When it comes to giving a complete picture of your sleep, Apple watches fall short in regards to providing detailed insights into sleep stages. Unlike Apple, competitors such as Fitbit and Withings offer details like REM sleep, different sleep stages, and the duration of each, much like the Apple Watch. This allows users to observe their sleep with the apple watch and compare their sleep patterns. While Apple doesn’t delve deep into these aspects via Apple support, the focus remains on assisting users in managing behaviors to improve sleep, such as maintaining consistent bedtime and wakeup times when you sleep on an Apple watch.
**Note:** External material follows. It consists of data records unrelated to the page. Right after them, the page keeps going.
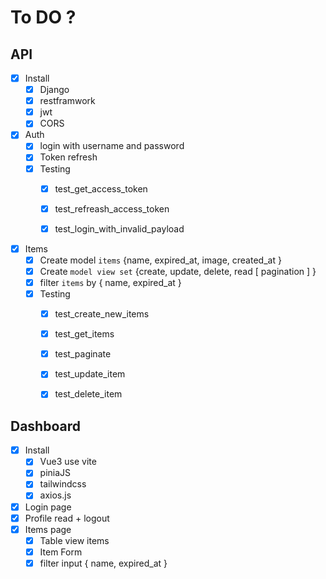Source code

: # To DO ?

## API 

- [X] Install 
    - [X] Django 
    - [X] restframwork
    - [X] jwt 
    - [X] CORS

- [X] Auth
    - [X] login with username and password 
    - [X] Token refresh
    - [X] Testing 
        - [X] test_get_access_token
        - [X] test_refreash_access_token
        - [X] test_login_with_invalid_payload


- [X] Items 
    - [X] Create model `items` {name, expired_at, image, created_at }
    - [X] Create `model view set` {create, update, delete, read [ pagination ] }
    - [X] filter `items` by { name, expired_at }
    - [X] Testing 
        - [X] test_create_new_items
        - [X] test_get_items
        - [X] test_paginate
        - [X] test_update_item
        - [X] test_delete_item


## Dashboard 

- [X] Install   
    - [X] Vue3 use vite 
    - [X] piniaJS
    - [X] tailwindcss 
    - [X] axios.js

- [X] Login page 
- [X] Profile read + logout
- [X] Items page 
    - [X] Table view items 
    - [X] Item Form  
    - [X] filter input { name, expired_at }
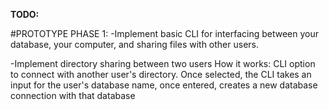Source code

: **TODO:**

#PROTOTYPE PHASE 1:
-Implement basic CLI for interfacing between your database, your computer, and sharing files with other users.

-Implement directory sharing between two users
How it works: CLI option to connect with another user's directory. Once selected, the CLI takes an input for the user's database name, once entered, creates a new database connection with that database
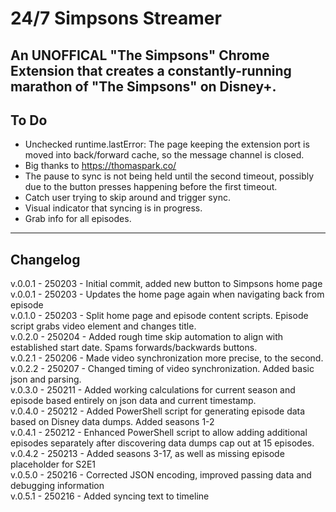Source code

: # 24/7 Simpsons Streamer
## An UNOFFICAL "The Simpsons" Chrome Extension that creates a constantly-running marathon of "The Simpsons" on Disney+.

## To Do
- Unchecked runtime.lastError: The page keeping the extension port is moved into back/forward cache, so the message channel is closed.
- Big thanks to https://thomaspark.co/
- The pause to sync is not being held until the second timeout, possibly due to the button presses happening before the first timeout.
- Catch user trying to skip around and trigger sync.
- Visual indicator that syncing is in progress.
- Grab info for all episodes.

---
## Changelog

v.0.0.1 - 250203 - Initial commit, added new button to Simpsons home page  
v.0.0.1 - 250203 - Updates the home page again when navigating back from episode  
v.0.1.0 - 250203 - Split home page and episode content scripts. Episode script grabs video element and changes title.  
v.0.2.0 - 250204 - Added rough time skip automation to align with established start date. Spams forwards/backwards buttons.  
v.0.2.1 - 250206 - Made video synchronization more precise, to the second.  
v.0.2.2 - 250207 - Changed timing of video synchronization. Added basic json and parsing.  
v.0.3.0 - 250211 - Added working calculations for current season and episode based entirely on json data and current timestamp.  
v.0.4.0 - 250212 - Added PowerShell script for generating episode data based on Disney data dumps. Added seasons 1-2  
v.0.4.1 - 250212 - Enhanced PowerShell script to allow adding additional episodes separately after discovering data dumps cap out at 15 episodes.  
v.0.4.2 - 250213 - Added seasons 3-17, as well as missing episode placeholder for S2E1  
v.0.5.0 - 250216 - Corrected JSON encoding, improved passing data and debugging information  
v.0.5.1 - 250216 - Added syncing text to timeline  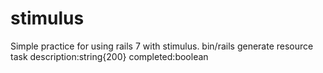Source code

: # stimulus
Simple practice for using rails 7 with stimulus.
bin/rails generate resource task description:string{200} completed:boolean
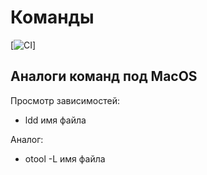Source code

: # Команды
[![CI](https://github.com/WetGrapes-mat/no_automation_qa/actions/workflows/main.yml/badge.svg)]

## Аналоги команд под MacOS

Просмотр зависимостей:

- ldd имя файла

Аналог:

- otool -L имя файла
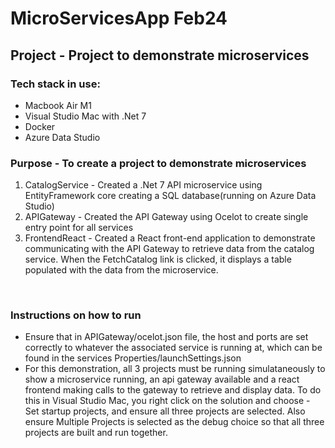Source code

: # MicroServicesApp Feb24
<h2>Project - Project to demonstrate microservices</h2>

<h3>Tech stack in use:</h3>
<ul>
 <li>Macbook Air M1</li>
 <li>Visual Studio Mac with .Net 7</li>
 <li>Docker</li>
 <li>Azure Data Studio</li>
</ul>

<h3>Purpose - To create a project to demonstrate microservices</h3>
<ol>
 <li>CatalogService - Created a .Net 7 API microservice using EntityFramework core creating a SQL database(running on Azure Data Studio)</li>
 <li>APIGateway - Created the API Gateway using Ocelot to create single entry point for all services</li>
 <li>FrontendReact - Created a React front-end application to demonstrate communicating with the API Gateway to retrieve data from the catalog service. When the FetchCatalog link is clicked, it displays a table populated with the data from the microservice.</li>
</ol>
<br>
<h3>Instructions on how to run</h3>
<ul>
 <li>Ensure that in APIGateway/ocelot.json file, the host and ports are set correctly to whatever the associated service is running at, which can be found in the services Properties/launchSettings.json</li>
<li>For this demonstration, all 3 projects must be running simulataneously to show a microservice running, an api gateway available and a react frontend making calls to the gateway to retrieve and display data. To do this in Visual Studio Mac, you right click on the solution and choose - Set startup projects, and ensure all three projects are selected. Also ensure Multiple Projects is selected as the debug choice so that all three projects are built and run together.</li>
</ul>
Your iPhone provides you with access to an in-depth view of your sleep with its Health app, where detailed charts of your overall sleeping habits can help reveal any trends over time that might otherwise be difficult to recognize from one night’s data alone.
Sleep Focus can also help, disabling the watch screen and minimizing distractions for the time between wind down time and your scheduled bedtime. This feature is especially beneficial if the aim is to minimize screen time or hit the sack earlier, helping you to meet your sleep goals.
Your Apple watch uses accurate wrist-worn sensors to measure your movement and heart rate to track sleep duration. Even though it might not be as precise as polysomnography, this Apple watch on your wrist offers superb start and accuracy in tracking sleep, compared to other devices we tested. However, accuracy will depend upon how active you are during each day/night cycle – this makes accurate tracking somewhat unpredictable.